Wickham Place, la maison londonienne des sœurs Schlegel, a été démolie pour faire place à un immeuble d'appartements ; elle n'avait pas d'équivalent direct dans le monde réel. La conception de Forster devait beaucoup au numéro 1 de All Souls Place, où vivaient les sœurs de Goldsworthy Lowes Dickinson .
Adaptations
Littérature
On Beauty , un roman de 2005 de Zadie Smith , est vaguement basé sur Howards End et a été écrit en hommage à Forster.
Théâtre
Une adaptation scénique de Lance Sieveking et Cottrell fut jouée en 1967 en tournée et au New Theatre de Londres, avec Gwen Watford , Gemma Jones , Michael Goodliffe , Joyce Carey et Andrew Ray au casting. Forster a collaboré à la production.
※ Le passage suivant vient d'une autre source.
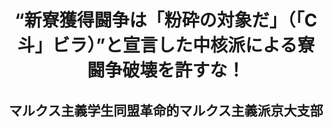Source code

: <header>
<h1 class="title">“新寮獲得闘争は「粉砕の対象だ」（「C斗」ビラ）”と宣言した中核派による寮闘争破壊を許すな！</h1>
<h2 class="author">マルクス主義学生同盟革命的マルクス主義派京大支部</h2>
</header>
The Inheritance est une pièce en deux parties de Matthew Lopez, qui s'inspire du roman de Forster pour dépeindre la génération qui est venue après le pic de la crise du sida, en abordant la vie d'un jeune homosexuel à New York. La pièce a été créée le 2 mars 2018 au Young Vic et a ensuite été transférée au West End au Noël Coward Theatre . La production a remporté quatre Olivier Awards, dont celui de la meilleure pièce . La pièce a été créée à Broadway au Ethel Barrymore Theatre en septembre 2019.
Télévision
Une adaptation télévisée britannique du roman dans la série Play of the Month de la BBC a été diffusée en 1970, avec Leo Genn , Sarah-Jane Gwillim et Glenda Jackson .
En novembre 2017, une adaptation en quatre parties de Kenneth Lonergan a été diffusée par la BBC. Il s'agissait d'une coproduction avec la chaîne américaine Starz .
Film
Une version cinématographique réalisée en 1992 met en vedette Emma Thompson , Vanessa Redgrave , Helena Bonham Carter , Anthony Hopkins et Samuel West . Le film a été nommé meilleur film par la BAFTA en 1992 et a remporté le prix du 45e anniversaire au Festival de Cannes . Lors de la 65e cérémonie des Oscars , le film a remporté trois Oscars pour des films sortis en 1992 : Thompson pour la meilleure actrice, Luciana Arrighi pour la meilleure direction artistique et Ruth Prawer Jhabvala pour le meilleur scénario basé sur du matériel déjà produit ou publié. Il a également été nominé pour l' Oscar du meilleur film .
Radio
En 1949, une adaptation de Horton Heath a été diffusée sur NBC University Theatre , avec Alma Lawton dans le rôle de Margaret Schlegel, Eileen Erskine dans le rôle d'Helen Schlegel, Tom Dillon dans le rôle d'Henry Wilcox, Ben Wright dans le rôle de Charles Wilcox, Terry Kilburn dans le rôle de Leonard Bast et Queenie Leonard dans le rôle de Jacky Bast.
En 2009, une adaptation en deux parties d'Amanda Dalton a été diffusée sur BBC Radio 4 , avec John Hurt comme narrateur, Lisa Dillon comme Margaret Schlegel, Jill Cardo comme Helen Schlegel, Tom Ferguson comme Tibby Schlegel, Alexandra Mathie comme tante Juley, Malcolm Raeburn comme Henry Wilcox, Ann Rye comme Ruth Wilcox et Joseph Kloska comme Charles Wilcox.
Opéra
L'opéra Howards End, America (2016) d' Allen Shearer , avec un livret de Claudia Stevens , déplace l'action dans le Boston des années 1950. L'adaptation est discutée dans l'article de Stevens « Page to Stage: A New Opera, Howards End, America » dans le Polish Journal of English Studies.